• What to produce
Among the entries below, find the lines holding "DBLP" and copy them.

• The data
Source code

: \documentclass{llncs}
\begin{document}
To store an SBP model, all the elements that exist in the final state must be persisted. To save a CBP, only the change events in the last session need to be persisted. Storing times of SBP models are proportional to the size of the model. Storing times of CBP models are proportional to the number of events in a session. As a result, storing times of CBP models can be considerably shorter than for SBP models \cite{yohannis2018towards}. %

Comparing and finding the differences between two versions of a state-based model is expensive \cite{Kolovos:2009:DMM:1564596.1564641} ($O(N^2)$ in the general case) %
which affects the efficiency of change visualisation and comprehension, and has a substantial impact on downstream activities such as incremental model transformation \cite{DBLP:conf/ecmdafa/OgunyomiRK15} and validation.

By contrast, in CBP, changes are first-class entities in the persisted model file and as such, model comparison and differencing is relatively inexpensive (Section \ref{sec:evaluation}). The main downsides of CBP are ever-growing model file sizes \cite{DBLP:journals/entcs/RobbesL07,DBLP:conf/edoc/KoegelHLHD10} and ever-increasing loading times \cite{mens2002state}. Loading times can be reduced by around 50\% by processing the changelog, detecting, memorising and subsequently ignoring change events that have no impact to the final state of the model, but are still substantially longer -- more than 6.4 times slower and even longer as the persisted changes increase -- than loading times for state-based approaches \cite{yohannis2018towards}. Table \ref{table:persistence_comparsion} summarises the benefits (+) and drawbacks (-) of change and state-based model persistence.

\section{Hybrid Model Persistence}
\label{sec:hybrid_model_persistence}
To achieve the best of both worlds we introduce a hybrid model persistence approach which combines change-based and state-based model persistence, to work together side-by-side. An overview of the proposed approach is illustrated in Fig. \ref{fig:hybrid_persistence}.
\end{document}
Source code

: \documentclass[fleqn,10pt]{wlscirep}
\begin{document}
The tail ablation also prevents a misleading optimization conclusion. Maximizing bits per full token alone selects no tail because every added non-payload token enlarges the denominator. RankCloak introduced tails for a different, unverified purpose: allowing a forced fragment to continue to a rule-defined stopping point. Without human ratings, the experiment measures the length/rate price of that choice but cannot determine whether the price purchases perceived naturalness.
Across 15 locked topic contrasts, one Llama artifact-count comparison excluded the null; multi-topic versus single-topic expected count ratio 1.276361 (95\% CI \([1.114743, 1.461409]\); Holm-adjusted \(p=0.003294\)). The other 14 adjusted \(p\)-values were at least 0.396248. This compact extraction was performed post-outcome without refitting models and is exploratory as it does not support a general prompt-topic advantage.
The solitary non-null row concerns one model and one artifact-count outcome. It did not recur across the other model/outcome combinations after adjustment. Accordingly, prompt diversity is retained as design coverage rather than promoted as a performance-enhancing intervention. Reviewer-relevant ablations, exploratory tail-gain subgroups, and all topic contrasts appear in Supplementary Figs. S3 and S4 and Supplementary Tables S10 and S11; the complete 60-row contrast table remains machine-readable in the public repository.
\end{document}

• Solution
which affects the efficiency of change visualisation and comprehension, and has a substantial impact on downstream activities such as incremental model transformation \cite{DBLP:conf/ecmdafa/OgunyomiRK15} and validation.
By contrast, in CBP, changes are first-class entities in the persisted model file and as such, model comparison and differencing is relatively inexpensive (Section \ref{sec:evaluation}). The main downsides of CBP are ever-growing model file sizes \cite{DBLP:journals/entcs/RobbesL07,DBLP:conf/edoc/KoegelHLHD10} and ever-increasing loading times \cite{mens2002state}. Loading times can be reduced by around 50\% by processing the changelog, detecting, memorising and subsequently ignoring change events that have no impact to the final state of the model, but are still substantially longer -- more than 6.4 times slower and even longer as the persisted changes increase -- than loading times for state-based approaches \cite{yohannis2018towards}. Table \ref{table:persistence_comparsion} summarises the benefits (+) and drawbacks (-) of change and state-based model persistence.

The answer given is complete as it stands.